De todas formas el escritor protagonista es alguien que ya no puede escribir; contradice la idea de Kafka del sótano como el lugar perfecto para la escritura. Del sótano sólo sale más sótano; una especie de agujero negro que empieza y acaba en sí mismo.
Al lado del terror no hay nada en ese sótano que nos interese. Nada que se le equipare. Eso entendemos. Bill Gray sale de ese sótano en el que ha vivido encerrado corrigiendo una y otra vez la misma novela. Vuelve al mundo. El mundo, por aquellos días, era el Líbano. Siempre hay un cogollo; un centro benigno y un centro maligno. El Líbano, Beirut. ¡Y maoístas! Bueno, el terrorismo ya con sus brazos llegando a todas partes. De ahí quizá el carácter profético que se le atribuye a este libro. Ese terrorismo lejano y estéril de desiertos poblados de tanques y pedradas poniendo sus bombas también al lado de nuestra casa. Nuestro terror era un terror local, de vecinos mal nacidos luchando por incorporarnos a sus ficciones.
Así que el hombre sin fe, el escritor sin escritura, el hombre consumido por las catástrofes que le rodean (o por esas crónicas y advertencias, son suficientes), se enfrenta a un lugar devastado por los fanatismos. En realidad no se enfrenta; se limita a estar, incluso se deja atropellar por un coche en pleno Londres. La novela es atropellada, pero a la novela le importa un bledo desangrarse con o sin verosimilitud. Y es lo que parece decirnos DeLillo; ¡Sacad vuestras novelas a la calle! ¡Dejad que el hombre “con vida secreta” testifique sobre los problemas de la sociedad que le rodea! Vaya.

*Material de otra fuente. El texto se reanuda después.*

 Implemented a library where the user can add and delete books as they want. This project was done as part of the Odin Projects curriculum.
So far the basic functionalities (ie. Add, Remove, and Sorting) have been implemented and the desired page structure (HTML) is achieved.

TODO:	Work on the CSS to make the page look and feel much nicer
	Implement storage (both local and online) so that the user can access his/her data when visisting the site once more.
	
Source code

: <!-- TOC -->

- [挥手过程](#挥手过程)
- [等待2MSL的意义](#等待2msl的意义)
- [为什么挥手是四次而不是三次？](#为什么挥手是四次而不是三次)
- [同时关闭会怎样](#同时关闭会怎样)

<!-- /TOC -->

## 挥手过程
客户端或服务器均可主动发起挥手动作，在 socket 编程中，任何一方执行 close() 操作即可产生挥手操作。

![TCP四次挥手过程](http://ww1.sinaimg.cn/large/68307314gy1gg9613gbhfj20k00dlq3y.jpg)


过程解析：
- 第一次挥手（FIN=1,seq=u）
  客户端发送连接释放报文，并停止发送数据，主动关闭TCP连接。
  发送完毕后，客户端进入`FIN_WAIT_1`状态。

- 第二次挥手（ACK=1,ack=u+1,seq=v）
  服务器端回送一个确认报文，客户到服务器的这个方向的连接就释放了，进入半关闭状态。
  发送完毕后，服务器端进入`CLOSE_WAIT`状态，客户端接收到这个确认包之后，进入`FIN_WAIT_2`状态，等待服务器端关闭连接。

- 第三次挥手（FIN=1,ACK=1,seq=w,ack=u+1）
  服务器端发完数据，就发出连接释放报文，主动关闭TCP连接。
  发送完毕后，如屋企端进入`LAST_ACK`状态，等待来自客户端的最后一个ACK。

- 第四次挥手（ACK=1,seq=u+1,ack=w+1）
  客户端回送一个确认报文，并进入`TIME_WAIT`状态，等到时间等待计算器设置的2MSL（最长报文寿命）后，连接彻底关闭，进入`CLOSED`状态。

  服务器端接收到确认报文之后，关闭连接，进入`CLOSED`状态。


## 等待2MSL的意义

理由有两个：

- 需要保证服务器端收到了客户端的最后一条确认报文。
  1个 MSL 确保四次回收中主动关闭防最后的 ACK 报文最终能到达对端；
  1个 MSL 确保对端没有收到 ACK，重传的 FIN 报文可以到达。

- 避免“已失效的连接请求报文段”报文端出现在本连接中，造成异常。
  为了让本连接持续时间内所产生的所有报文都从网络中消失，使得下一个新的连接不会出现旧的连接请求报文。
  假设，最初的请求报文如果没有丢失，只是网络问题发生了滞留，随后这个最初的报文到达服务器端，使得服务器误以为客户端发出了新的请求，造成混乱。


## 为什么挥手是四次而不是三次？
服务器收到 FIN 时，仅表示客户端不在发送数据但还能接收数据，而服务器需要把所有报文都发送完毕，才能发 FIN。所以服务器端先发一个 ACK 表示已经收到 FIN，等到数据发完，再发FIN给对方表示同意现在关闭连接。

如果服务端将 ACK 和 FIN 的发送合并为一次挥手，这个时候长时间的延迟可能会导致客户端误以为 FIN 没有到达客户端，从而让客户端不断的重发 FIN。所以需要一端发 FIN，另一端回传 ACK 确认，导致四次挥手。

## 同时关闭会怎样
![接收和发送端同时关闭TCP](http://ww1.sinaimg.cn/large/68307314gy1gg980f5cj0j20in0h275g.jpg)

DeLillo cree en la novela, más allá de la forma, como otros creen en otras estructuras de ficción con apariencia objetiva. Quizá todo el problema planteado no sea más que el de la forma; es decir, de fe. Qué voces queremos escuchar. Acaso únicamente la voz del testigo que ha leído, que ha visto u oído; el hombre que cita, el sujeto que teoriza, que insiste en unas reglas sobre cómo puede ser y cómo no esa voz. Cosas del oficio; pero no, es más importante que eso. Metamos ahí también esa voz del que lee novelas y habla de las novelas desde la altura, cierta altura de lector literario.
Todos recordamos la cita de Kafka, esa carta a Oskar Pollak en 1904:
“Lo que necesitamos son libros que nos golpeen como una desgracia dolorosa, como la muerte de alguien a quien queríamos más que a nosotros mismos, libros que nos hagan sentirnos desterrados a los bosques más remotos, lejos de toda presencia humana, algo semejante al suicidio. Un libro debe ser el hacha que rompa el mar helado dentro de nosotros. Eso es lo que creo”
¿Y qué libros son esos? Ahí están los periódicos dándonos un día sí y otro también la excitación del fin del mundo. El terror, el detestado terror ya, el necesario terror. Desayuno y terror, risas y terror. Y lágrimas, y el ir y venir de cada día. En realidad nunca llega a aburrirnos lo suficiente el terror. Pero habrá que ver qué se hace con todo ello.»